**What to do:** In the listing below, report how many lines include the string "store", giving only that number.

-----

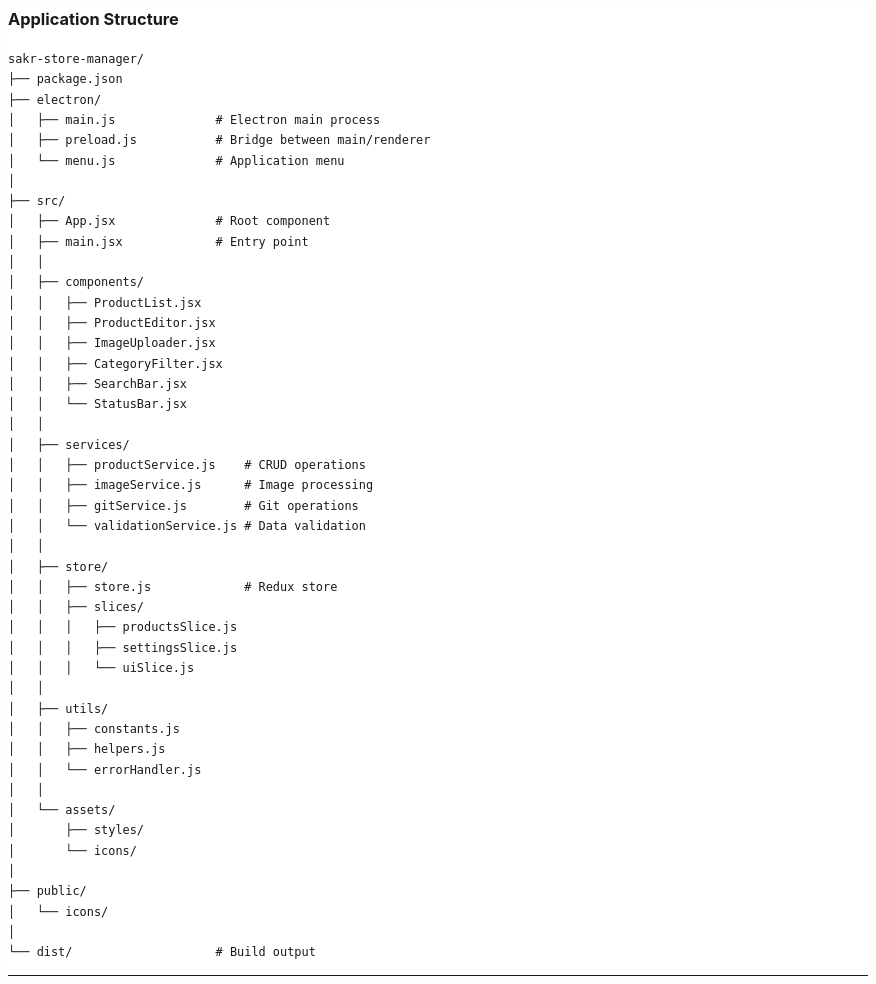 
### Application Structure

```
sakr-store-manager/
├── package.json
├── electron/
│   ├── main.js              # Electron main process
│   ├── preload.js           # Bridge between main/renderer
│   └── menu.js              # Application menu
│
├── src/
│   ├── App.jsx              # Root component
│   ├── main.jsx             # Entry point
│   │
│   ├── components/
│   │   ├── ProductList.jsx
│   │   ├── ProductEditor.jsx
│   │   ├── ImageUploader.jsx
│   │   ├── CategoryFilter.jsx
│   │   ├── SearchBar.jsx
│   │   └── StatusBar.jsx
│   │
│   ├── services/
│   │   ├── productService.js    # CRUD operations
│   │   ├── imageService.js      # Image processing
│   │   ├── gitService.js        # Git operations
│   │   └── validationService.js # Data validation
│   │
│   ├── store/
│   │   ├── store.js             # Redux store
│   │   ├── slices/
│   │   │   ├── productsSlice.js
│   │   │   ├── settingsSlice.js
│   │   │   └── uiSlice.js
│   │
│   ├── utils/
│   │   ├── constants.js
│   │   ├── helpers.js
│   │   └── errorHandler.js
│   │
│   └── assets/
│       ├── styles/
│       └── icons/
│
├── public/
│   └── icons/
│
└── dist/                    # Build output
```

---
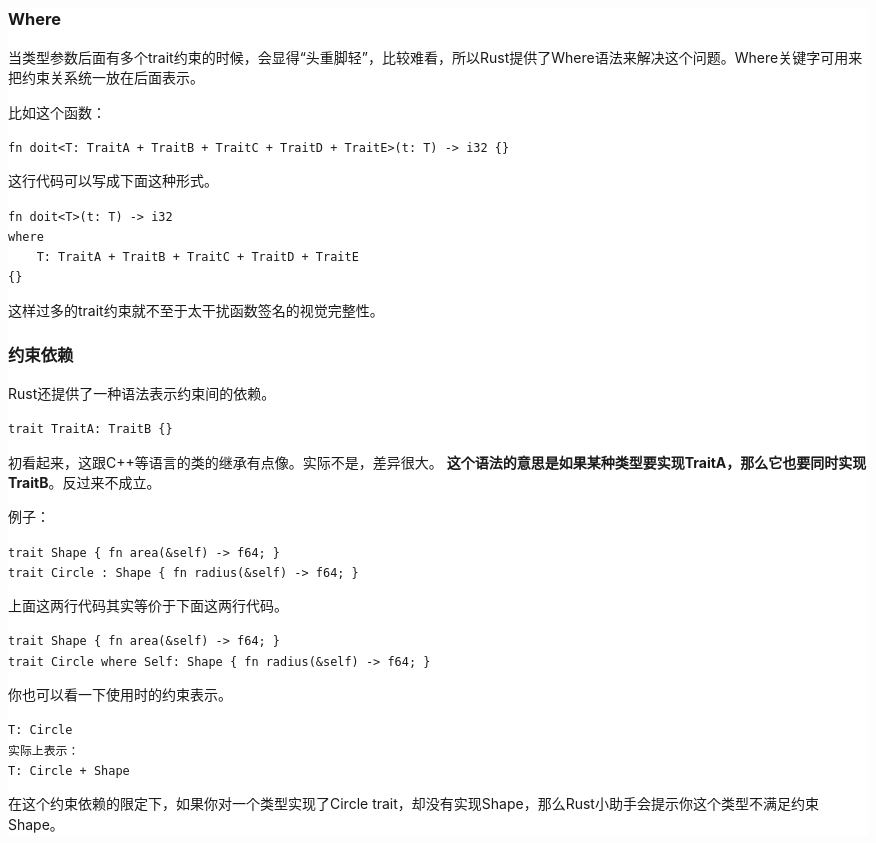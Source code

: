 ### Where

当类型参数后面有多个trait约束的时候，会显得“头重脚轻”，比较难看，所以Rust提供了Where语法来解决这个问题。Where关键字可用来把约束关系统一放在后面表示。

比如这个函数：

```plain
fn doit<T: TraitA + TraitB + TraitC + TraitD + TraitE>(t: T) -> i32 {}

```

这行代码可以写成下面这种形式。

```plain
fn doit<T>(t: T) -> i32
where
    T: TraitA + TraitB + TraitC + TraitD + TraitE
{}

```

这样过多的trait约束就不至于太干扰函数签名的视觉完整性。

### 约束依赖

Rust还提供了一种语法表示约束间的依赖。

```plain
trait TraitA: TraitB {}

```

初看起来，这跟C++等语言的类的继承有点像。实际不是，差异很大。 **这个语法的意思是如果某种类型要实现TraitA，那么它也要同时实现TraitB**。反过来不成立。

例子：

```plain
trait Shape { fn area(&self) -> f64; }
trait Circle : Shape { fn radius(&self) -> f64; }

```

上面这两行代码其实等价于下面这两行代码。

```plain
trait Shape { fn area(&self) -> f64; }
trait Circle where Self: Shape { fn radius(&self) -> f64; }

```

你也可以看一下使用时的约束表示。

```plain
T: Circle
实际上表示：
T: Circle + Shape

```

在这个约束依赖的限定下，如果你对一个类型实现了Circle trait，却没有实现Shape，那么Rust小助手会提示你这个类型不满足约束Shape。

-----

**Result of this exercise:** 3